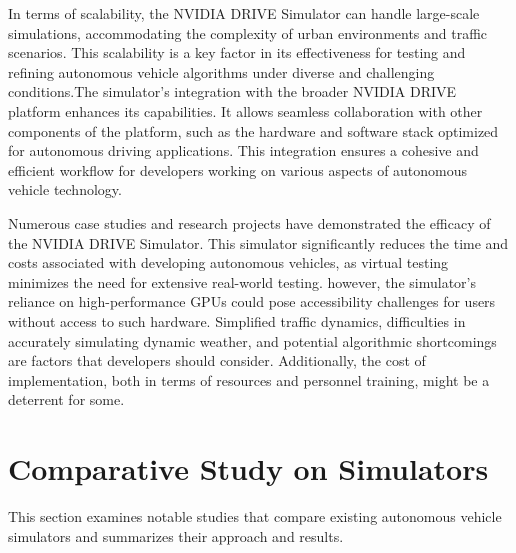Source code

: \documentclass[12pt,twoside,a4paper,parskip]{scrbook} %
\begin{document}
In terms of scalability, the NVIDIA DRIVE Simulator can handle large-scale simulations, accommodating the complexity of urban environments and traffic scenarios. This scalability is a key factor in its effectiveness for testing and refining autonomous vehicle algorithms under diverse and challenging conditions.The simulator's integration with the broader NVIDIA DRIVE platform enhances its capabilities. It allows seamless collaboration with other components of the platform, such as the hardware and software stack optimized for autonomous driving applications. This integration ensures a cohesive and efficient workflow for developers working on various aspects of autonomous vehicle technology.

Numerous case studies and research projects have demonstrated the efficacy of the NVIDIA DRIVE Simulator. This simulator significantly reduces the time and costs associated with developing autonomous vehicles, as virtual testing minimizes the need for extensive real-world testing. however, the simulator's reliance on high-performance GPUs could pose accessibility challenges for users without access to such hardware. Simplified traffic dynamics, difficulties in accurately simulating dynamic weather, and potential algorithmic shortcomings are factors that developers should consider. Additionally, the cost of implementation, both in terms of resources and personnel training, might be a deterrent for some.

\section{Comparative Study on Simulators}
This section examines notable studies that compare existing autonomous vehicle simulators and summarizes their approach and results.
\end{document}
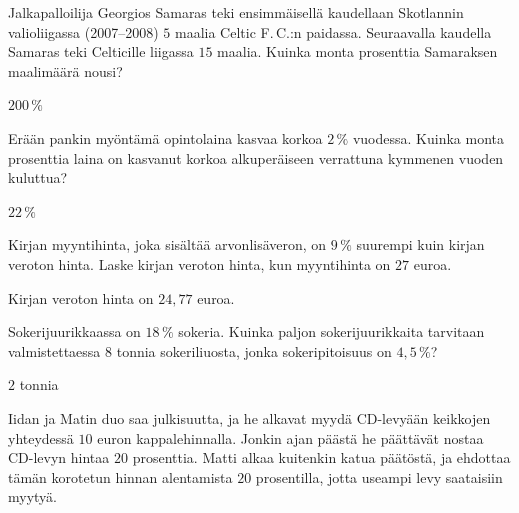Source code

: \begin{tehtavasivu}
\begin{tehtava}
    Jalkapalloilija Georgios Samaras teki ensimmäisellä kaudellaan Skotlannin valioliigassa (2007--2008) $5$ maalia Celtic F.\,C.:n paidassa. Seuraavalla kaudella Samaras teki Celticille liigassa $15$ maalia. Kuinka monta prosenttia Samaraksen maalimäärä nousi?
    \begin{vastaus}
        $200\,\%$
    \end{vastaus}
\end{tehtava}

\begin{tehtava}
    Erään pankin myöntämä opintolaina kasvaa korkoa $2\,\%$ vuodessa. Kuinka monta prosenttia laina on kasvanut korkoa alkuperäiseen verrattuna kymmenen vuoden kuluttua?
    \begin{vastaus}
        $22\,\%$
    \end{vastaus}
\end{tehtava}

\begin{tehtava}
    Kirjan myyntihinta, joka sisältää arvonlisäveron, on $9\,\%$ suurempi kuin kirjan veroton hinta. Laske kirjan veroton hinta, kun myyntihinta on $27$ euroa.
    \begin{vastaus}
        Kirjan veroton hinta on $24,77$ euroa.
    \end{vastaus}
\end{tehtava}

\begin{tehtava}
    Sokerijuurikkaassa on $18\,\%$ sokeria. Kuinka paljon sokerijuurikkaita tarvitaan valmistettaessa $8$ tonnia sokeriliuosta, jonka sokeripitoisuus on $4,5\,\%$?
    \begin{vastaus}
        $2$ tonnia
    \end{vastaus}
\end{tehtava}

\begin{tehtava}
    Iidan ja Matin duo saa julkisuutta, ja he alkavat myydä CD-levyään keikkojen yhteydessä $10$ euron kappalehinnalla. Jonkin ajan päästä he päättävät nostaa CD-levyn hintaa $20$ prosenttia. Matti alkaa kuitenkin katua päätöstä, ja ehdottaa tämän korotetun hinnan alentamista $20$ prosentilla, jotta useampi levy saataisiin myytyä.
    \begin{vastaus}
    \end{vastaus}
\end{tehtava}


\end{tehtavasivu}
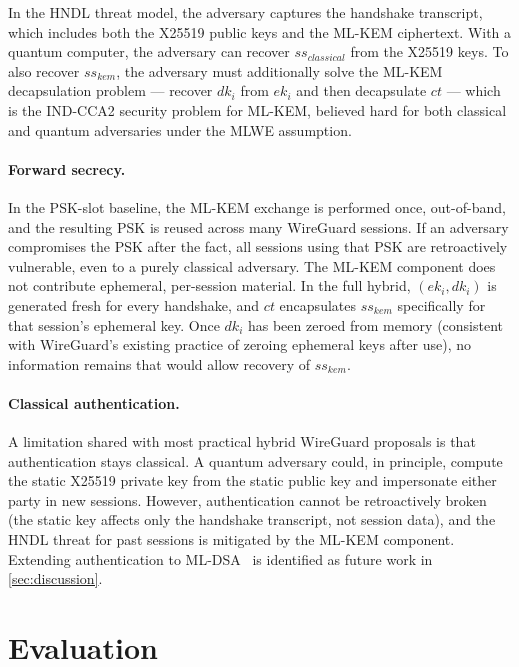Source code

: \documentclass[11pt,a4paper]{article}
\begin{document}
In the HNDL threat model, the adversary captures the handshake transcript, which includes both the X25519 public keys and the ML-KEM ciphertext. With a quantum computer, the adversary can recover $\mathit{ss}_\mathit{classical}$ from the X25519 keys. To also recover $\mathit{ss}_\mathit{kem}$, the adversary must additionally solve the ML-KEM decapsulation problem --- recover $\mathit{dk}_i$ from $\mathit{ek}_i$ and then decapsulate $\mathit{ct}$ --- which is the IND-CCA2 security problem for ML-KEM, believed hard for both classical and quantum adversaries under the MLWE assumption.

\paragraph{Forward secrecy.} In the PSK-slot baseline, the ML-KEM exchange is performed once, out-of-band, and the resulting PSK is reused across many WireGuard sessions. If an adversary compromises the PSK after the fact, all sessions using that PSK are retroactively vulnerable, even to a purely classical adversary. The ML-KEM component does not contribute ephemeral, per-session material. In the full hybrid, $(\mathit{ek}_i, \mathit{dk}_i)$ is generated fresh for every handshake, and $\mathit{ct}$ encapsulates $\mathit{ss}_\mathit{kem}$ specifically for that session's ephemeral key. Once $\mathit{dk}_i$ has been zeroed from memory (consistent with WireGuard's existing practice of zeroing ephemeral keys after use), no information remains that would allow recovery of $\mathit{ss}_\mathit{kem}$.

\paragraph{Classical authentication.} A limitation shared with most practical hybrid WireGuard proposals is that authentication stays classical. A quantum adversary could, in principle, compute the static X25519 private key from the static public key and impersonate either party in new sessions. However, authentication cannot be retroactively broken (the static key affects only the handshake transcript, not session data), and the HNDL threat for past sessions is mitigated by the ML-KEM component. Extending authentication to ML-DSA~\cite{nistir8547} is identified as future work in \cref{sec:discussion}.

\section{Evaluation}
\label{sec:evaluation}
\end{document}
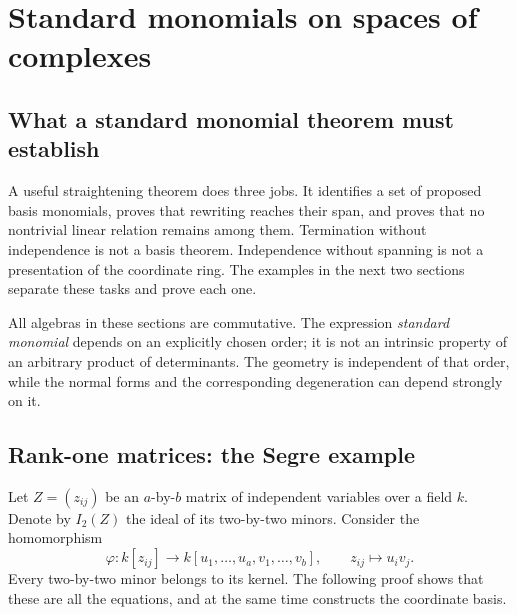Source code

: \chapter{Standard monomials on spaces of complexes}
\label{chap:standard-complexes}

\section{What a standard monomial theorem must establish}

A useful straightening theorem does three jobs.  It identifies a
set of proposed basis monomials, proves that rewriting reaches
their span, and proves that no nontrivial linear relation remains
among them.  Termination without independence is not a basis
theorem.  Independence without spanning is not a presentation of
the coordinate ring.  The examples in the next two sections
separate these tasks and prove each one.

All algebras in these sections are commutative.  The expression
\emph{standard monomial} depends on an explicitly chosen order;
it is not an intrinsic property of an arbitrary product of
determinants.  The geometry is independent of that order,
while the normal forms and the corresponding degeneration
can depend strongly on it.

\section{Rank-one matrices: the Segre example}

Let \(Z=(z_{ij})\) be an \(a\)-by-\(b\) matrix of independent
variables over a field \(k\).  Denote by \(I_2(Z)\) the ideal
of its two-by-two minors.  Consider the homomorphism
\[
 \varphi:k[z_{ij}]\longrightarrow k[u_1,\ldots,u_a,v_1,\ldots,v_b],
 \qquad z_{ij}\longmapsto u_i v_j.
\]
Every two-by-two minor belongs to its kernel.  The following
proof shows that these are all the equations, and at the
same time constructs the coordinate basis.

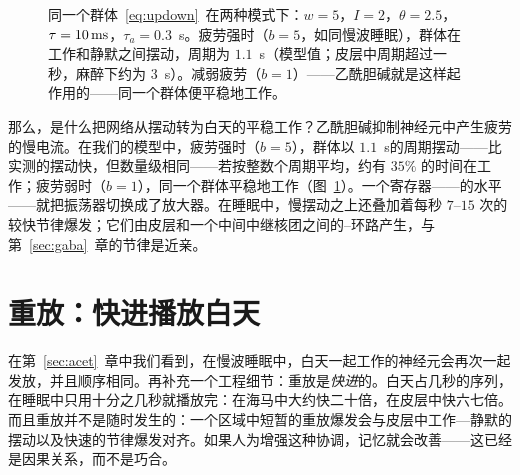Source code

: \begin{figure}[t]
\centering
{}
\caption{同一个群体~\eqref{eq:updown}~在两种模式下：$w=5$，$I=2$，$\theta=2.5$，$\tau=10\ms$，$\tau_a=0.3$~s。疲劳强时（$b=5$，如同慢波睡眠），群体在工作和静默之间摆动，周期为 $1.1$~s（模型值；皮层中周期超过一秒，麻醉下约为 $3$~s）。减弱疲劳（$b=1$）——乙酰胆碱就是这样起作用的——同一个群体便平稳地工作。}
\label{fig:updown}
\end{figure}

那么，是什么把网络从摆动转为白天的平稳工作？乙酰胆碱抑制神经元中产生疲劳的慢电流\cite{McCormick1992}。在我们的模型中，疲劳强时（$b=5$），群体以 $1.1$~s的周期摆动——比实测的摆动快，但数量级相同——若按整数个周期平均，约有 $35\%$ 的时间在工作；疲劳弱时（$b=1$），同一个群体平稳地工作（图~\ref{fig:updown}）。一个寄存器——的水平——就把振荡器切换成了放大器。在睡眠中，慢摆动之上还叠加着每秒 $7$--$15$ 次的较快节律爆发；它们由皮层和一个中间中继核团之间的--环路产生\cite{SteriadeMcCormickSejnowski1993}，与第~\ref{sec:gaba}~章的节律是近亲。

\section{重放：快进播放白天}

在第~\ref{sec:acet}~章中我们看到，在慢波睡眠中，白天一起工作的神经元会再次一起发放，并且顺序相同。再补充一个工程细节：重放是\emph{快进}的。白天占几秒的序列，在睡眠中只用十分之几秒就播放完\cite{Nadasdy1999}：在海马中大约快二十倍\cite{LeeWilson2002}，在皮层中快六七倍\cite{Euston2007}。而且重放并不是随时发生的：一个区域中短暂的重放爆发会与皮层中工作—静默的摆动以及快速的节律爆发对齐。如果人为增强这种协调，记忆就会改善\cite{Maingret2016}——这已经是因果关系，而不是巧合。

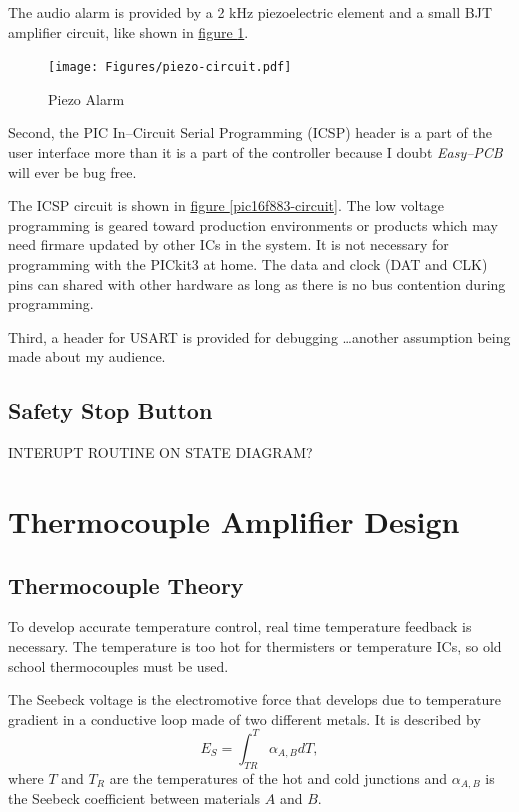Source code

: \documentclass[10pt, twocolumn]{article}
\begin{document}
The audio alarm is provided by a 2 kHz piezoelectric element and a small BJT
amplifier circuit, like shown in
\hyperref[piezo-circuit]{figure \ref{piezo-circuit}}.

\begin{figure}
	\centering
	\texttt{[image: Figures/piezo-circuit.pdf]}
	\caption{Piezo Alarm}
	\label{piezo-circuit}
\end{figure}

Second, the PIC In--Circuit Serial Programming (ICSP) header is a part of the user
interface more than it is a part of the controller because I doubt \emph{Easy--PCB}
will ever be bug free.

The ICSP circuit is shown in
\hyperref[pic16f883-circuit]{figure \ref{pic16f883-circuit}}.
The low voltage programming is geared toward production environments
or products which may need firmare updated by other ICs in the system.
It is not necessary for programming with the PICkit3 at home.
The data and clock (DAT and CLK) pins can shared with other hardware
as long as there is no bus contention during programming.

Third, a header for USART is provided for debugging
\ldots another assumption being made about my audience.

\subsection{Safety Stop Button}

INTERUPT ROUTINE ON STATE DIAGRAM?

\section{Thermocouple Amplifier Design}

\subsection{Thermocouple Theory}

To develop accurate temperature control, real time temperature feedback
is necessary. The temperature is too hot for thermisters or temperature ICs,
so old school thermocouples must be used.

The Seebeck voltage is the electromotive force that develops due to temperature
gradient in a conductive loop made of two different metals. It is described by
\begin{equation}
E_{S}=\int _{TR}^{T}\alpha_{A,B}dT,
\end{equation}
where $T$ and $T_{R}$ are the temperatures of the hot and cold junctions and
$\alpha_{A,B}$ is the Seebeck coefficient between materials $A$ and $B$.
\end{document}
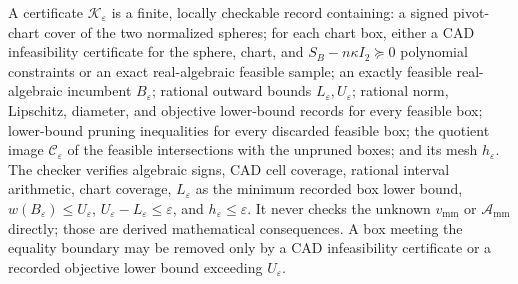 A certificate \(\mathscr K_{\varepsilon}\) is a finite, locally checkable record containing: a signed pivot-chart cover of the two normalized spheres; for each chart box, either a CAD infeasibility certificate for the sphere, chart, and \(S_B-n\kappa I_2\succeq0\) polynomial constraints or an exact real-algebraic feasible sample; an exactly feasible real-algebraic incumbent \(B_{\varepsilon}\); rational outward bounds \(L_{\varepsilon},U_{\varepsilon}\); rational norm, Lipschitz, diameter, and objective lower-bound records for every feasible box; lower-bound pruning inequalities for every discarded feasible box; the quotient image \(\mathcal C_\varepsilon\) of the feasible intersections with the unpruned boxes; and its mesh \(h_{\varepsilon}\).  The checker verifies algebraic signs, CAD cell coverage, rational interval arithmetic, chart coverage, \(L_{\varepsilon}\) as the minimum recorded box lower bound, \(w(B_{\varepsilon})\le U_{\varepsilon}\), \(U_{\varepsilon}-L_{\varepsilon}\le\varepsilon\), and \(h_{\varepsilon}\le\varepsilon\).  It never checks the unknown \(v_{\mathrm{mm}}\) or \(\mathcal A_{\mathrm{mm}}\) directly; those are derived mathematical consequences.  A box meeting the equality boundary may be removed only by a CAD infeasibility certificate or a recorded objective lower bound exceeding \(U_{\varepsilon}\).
=-=-=-=-=
Every line from the top of the entries through the line that holds "In terms of scalability, the" is to be quoted exactly, please, and nothing else; omit the pictures.

Source code

: \documentclass[12pt,twoside,a4paper,parskip]{scrbook} %
\begin{document}
In terms of scalability, the NVIDIA DRIVE Simulator can handle large-scale simulations, accommodating the complexity of urban environments and traffic scenarios. This scalability is a key factor in its effectiveness for testing and refining autonomous vehicle algorithms under diverse and challenging conditions.The simulator's integration with the broader NVIDIA DRIVE platform enhances its capabilities. It allows seamless collaboration with other components of the platform, such as the hardware and software stack optimized for autonomous driving applications. This integration ensures a cohesive and efficient workflow for developers working on various aspects of autonomous vehicle technology.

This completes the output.